An open and unprotected database with 9,098,506 records of credit card transactions was discovered recently by security researcher Jeremiah Fowler and the Website Planet research team.
There were a number of essential pieces of information like Personally Identifiable Information (PII) contained in this data. Moreover, it has been found that the majority of these transactions are donations or recurring payments to:-
- Religious organizations
- Charity campaigns
- Nonprofit groups
Cornerstone Payment Systems, a California-based credit card processing company, was identified as the owner of the database we were able to acquire. Following the researchers’ notification, they immediately restricted public access to the information, giving a strong thank you to them for reporting this mistake.
A particular danger associated with cybercrimes involving credit and financial information is the ability of threat actors to establish a target profile by using the following data:-
- Credit card numbers
- Account information
- Transaction information
- Donation comments
Phishing attacks and social engineering attacks can then be launched by these criminals.
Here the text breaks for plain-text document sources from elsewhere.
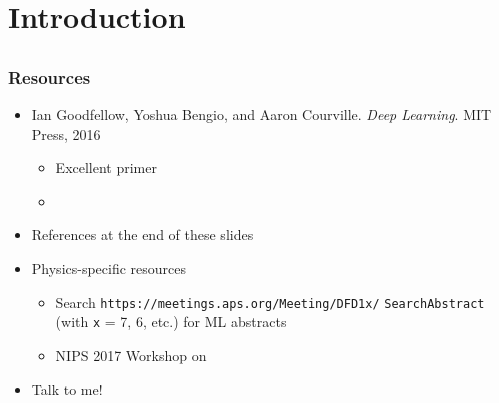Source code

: \section{Introduction}

\subsection{}

\begin{frame}
    \frametitle{Resources}

    \begin{itemize}
        \item Ian Goodfellow, Yoshua Bengio, and Aaron Courville.
        \emph{Deep Learning}.
        MIT Press, 2016
        \nocite{GoodfellowDL}
        \begin{itemize}
            \item Excellent primer
            \item {}
        \end{itemize}
        \item References at the end of these slides
        \item Physics-specific resources
        \begin{itemize}
            \item Search \texttt{https://meetings.aps.org/Meeting/DFD1x/} \texttt{SearchAbstract} (with \texttt{x} = 7, 6, etc.) for ML abstracts
            \item NIPS 2017 Workshop on 
        \end{itemize}
        \item Talk to me! \smiley
    \end{itemize}
\end{frame}

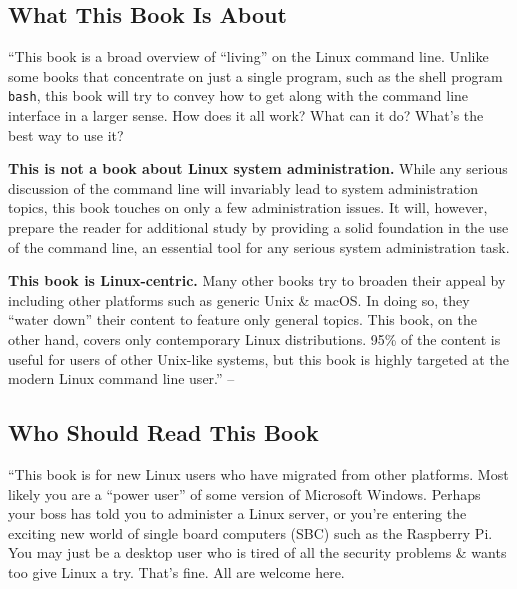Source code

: \documentclass[oneside]{book}
\numberwithin{equation}{section}
\begin{document}
\subsection*{What This Book Is About}
``This book is a broad overview of ``living'' on the Linux command line. Unlike some books that concentrate on just a single program, such as the shell program \texttt{bash}, this book will try to convey how to get along with the command line interface in a larger sense. How does it all work? What can it do? What's the best way to use it?

\textbf{This is not a book about Linux system administration.} While any serious discussion of the command line will invariably lead to system administration topics, this book touches on only a few administration issues. It will, however, prepare the reader for additional study by providing a solid foundation in the use of the command line, an essential tool for any serious system administration task.

\textbf{This book is Linux-centric.} Many other books try to broaden their appeal by including other platforms such as generic Unix \& macOS. In doing so, they ``water down'' their content to feature only general topics. This book, on the other hand, covers only contemporary Linux distributions. 95\% of the content is useful for users of other Unix-like systems, but this book is highly targeted at the modern Linux command line user.'' -- \cite[p. 32]{Shotts2019}

\subsection*{Who Should Read This Book}
``This book is for new Linux users who have migrated from other platforms. Most likely you are a ``power user'' of some version of Microsoft Windows. Perhaps your boss has told you to administer a Linux server, or you're entering the exciting new world of single board computers (SBC) such as the Raspberry Pi. You may just be a desktop user who is tired of all the security problems \& wants too give Linux a try. That's fine. All are welcome here.
\end{document}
Cyber attacks involving social engineering account for 98% of all attacks.
Exposed Database Contents
Here below we have mentioned all the key information that this exposed database contains:-
- 9,098,506 Number of Records Exposed
- Customer names
- Physical addresses
- Email addresses
- Phone numbers
- 3,641 Gmail addresses
- 1,194 Yahoo addresses
- Small numbers of MSN
- Other providers or private email servers
- Partial card numbers
- Type of card
- Valid dates
- Donation details
- Recurring payments
- Dollar amount
- Donation cause
- Electronic check payment data
- Bank names
- Check numbers
- Authorization tokens
- Anonymous donors
It is important to note that the processing of credit cards involves transmitting sensitive information about credit cardholders in connection with the approval or denial of transactions.
Credit industry compliance standards such as PCI DSS, which covers the protection of credit card information, are strict.
Criminals could reach out to customers and pretend to be legitimate merchants or organizations in order to defraud them and cause a loss of money.
Considering that only the group that the victim had donated to or the merchant from whom the victim purchased their goods would have known the information, the victim would have little reason to doubt that the call.
As a matter of fact, it is not uncommon for hackers to adopt vigilante tactics and target specific individuals in an attempt to gain an advantage.
For this reason, it is imperative that any organization that collects and stores personally identifiable information should use robust encryption methods and also implement other security measures to ensure that their sensitive information is protected.